Mehmet Culum (born 1948) is a contemporary Turkish novelist who was born in Çeşme, a town on the western coast of Turkey. He studied political sciences at the University of Ankara. Before starting an antique shop in his hometown, Culum worked as an IT consultant for some time in İzmir. After retiring in 1998, he began to explore the history of Western Turkey and especially the Çeşme Peninsula.

==Work as an author==
His first book, Azab Aga, was published in April 2004. Culum wrote the factually accurate history of his family in this book, not changing the names of characters and events. The book's events took place in the first half of the 20th century.
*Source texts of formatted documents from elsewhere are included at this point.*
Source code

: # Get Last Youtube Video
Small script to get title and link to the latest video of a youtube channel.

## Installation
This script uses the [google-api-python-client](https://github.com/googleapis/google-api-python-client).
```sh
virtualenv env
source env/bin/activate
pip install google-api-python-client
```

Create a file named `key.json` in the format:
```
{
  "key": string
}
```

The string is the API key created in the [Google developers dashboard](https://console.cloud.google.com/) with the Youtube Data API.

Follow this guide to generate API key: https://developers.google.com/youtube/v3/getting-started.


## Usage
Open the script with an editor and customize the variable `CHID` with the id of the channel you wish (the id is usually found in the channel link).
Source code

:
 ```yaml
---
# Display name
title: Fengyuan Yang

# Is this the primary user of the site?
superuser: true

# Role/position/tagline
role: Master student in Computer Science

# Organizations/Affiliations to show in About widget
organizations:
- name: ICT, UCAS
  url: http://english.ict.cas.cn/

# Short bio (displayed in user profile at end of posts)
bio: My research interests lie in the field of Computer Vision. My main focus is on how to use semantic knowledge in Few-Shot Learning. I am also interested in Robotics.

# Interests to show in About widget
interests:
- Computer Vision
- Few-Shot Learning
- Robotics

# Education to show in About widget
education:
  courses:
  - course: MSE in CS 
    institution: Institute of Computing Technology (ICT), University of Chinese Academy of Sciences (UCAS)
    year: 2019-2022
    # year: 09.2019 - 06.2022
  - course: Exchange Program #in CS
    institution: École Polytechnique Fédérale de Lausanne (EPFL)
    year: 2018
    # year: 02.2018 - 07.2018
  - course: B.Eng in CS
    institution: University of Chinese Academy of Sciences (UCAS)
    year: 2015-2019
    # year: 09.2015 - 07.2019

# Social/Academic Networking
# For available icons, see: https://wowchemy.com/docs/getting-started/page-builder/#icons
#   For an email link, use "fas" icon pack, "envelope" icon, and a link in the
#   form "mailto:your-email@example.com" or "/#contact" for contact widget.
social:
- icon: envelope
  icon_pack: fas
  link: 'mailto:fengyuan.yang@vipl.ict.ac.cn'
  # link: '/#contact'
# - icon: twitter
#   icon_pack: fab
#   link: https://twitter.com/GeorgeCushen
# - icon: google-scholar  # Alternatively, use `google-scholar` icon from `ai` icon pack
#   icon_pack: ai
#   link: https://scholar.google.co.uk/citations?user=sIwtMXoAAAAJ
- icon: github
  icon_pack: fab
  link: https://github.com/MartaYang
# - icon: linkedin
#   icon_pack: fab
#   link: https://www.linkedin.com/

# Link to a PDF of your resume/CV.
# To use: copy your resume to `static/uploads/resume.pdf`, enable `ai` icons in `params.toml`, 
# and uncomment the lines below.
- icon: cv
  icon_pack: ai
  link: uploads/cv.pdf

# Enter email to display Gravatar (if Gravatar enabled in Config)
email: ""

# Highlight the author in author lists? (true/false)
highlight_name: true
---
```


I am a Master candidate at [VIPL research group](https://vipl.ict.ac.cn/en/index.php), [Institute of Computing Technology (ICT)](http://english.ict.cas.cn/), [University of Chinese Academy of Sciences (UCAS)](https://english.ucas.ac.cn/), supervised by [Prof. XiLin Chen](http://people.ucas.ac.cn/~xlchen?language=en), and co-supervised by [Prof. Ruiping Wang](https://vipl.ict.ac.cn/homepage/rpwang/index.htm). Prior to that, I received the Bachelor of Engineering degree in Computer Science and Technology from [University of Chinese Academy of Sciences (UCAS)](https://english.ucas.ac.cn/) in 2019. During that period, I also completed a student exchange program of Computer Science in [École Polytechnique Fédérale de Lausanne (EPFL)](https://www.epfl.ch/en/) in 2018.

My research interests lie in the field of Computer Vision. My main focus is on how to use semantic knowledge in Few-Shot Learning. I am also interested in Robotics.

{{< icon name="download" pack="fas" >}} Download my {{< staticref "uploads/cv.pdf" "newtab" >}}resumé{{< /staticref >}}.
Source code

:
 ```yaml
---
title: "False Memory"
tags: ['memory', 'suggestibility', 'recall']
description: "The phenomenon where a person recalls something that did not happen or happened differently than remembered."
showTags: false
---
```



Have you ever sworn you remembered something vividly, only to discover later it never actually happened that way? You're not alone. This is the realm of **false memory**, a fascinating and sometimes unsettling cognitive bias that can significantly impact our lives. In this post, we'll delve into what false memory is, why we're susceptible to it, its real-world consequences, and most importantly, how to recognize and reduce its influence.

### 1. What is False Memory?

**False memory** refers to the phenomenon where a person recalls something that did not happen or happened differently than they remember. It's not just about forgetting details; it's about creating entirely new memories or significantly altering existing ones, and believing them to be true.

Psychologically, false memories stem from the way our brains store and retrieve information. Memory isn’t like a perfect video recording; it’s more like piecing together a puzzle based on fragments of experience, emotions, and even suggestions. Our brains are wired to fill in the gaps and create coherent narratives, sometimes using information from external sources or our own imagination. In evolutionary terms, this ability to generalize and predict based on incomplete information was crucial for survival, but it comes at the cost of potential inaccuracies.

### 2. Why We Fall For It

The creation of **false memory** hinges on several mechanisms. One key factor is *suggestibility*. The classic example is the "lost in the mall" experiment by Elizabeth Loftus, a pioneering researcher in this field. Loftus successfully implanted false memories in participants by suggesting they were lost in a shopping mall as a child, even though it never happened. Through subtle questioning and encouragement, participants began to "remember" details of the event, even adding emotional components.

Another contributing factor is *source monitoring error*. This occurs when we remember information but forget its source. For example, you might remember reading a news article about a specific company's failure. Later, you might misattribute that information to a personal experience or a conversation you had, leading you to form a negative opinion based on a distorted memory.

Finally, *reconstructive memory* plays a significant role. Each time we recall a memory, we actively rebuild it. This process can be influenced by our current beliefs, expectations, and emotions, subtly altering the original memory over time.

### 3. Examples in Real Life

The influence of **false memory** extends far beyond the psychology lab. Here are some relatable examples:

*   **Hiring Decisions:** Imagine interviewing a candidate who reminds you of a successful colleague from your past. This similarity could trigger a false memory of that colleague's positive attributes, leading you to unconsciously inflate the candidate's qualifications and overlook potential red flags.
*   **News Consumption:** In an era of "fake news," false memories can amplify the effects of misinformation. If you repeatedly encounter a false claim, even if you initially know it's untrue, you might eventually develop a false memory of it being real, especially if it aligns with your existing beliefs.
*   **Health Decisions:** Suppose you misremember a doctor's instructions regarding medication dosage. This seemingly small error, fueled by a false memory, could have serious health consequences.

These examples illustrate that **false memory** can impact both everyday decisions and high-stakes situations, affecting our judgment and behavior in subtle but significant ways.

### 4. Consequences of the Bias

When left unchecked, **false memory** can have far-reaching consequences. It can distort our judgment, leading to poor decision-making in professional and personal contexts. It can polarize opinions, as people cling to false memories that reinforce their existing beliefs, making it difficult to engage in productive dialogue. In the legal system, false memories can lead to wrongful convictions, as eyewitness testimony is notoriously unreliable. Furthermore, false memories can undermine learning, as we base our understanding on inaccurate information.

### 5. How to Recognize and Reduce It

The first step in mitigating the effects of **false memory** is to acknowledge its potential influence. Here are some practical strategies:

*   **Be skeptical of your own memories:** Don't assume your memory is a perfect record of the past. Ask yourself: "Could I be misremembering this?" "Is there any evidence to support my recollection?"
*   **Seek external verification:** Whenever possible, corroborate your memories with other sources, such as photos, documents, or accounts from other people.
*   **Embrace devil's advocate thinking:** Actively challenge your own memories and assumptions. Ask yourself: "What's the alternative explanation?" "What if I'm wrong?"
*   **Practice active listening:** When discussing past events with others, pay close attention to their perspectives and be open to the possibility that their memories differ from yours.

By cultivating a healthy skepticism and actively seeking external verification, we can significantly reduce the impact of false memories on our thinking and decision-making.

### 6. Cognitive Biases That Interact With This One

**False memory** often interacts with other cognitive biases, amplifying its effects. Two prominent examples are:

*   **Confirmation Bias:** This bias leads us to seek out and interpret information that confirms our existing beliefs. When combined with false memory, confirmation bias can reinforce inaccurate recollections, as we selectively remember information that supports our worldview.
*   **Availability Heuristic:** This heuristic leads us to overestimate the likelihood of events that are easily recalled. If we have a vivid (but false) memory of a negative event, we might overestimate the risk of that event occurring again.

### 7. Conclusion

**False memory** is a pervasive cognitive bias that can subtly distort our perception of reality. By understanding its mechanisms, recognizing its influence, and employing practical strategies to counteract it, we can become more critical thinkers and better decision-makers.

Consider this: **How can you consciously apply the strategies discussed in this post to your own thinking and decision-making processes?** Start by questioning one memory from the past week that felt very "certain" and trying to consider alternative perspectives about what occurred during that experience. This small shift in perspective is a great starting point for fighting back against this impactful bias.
The compilation of the stories to which he listened while in the region of Alaçatı was the theme of his second book, Alaçatili, which was published in June 2006. The book's events center around a lawyer of Greek origin from New York City who seeks the roots of his family in Alaçatı, which was a Greek settlement for almost a century.

Culum was inspired by the true stories of the Çeşme Peninsula when he authored his third novel Kalenin Gölgesinde Çeşme, which became available to readers in April 2009. Culum has published his fourth novel Yengec Disi in January 2018.

He made his fifth book about the days ataturk spent in Çesme titled: Atatürk’ün Çeşme Günleri in 2024.